### YOUR INSTRUCTIONS
Collect every line in the records below that contains the word "real".

### INPUT FOR THIS TASK
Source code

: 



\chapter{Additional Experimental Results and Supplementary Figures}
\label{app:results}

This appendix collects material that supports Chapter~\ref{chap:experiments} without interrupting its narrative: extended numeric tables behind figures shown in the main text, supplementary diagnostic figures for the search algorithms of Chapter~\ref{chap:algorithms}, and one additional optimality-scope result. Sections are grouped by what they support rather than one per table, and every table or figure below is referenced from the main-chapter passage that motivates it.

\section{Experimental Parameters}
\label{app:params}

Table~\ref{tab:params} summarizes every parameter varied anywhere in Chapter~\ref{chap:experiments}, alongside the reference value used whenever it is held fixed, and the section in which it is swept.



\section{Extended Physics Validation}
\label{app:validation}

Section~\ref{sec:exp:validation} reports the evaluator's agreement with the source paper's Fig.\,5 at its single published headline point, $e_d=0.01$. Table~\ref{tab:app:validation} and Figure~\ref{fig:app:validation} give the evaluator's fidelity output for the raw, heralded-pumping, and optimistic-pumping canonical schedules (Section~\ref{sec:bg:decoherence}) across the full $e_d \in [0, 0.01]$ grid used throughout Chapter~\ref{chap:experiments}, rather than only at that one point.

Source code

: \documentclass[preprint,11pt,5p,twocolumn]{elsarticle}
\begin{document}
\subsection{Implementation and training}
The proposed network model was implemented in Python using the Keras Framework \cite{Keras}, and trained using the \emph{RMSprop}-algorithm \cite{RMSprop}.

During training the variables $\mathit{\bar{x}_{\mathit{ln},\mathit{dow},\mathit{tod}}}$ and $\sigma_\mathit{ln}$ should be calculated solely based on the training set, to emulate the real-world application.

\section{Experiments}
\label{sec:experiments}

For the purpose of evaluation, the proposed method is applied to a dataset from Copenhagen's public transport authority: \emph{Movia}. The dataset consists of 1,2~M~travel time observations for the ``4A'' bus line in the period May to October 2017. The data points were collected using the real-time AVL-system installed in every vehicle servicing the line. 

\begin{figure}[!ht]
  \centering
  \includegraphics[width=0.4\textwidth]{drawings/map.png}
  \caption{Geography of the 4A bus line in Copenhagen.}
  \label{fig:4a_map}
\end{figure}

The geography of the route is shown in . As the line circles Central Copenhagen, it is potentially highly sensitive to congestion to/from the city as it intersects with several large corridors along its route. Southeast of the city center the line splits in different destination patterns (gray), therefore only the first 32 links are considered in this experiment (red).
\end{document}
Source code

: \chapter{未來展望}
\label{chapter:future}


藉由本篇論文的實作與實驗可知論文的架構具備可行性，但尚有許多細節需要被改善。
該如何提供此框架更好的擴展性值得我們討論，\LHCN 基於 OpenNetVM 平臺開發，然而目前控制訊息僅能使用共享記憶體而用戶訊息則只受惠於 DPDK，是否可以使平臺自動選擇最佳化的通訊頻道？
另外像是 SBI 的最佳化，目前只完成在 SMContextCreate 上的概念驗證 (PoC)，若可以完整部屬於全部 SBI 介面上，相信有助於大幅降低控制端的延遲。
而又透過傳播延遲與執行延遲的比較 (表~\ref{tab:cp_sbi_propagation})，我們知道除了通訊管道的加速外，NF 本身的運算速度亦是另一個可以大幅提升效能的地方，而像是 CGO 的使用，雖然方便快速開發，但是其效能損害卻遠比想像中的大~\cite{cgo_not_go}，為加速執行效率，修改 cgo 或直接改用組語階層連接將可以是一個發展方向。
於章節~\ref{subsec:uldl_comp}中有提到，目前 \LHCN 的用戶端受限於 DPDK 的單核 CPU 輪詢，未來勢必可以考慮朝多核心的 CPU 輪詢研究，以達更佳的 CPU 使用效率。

### EXERCISE RESPONSE
During training the variables $\mathit{\bar{x}_{\mathit{ln},\mathit{dow},\mathit{tod}}}$ and $\sigma_\mathit{ln}$ should be calculated solely based on the training set, to emulate the real-world application.
For the purpose of evaluation, the proposed method is applied to a dataset from Copenhagen's public transport authority: \emph{Movia}. The dataset consists of 1,2~M~travel time observations for the ``4A'' bus line in the period May to October 2017. The data points were collected using the real-time AVL-system installed in every vehicle servicing the line. 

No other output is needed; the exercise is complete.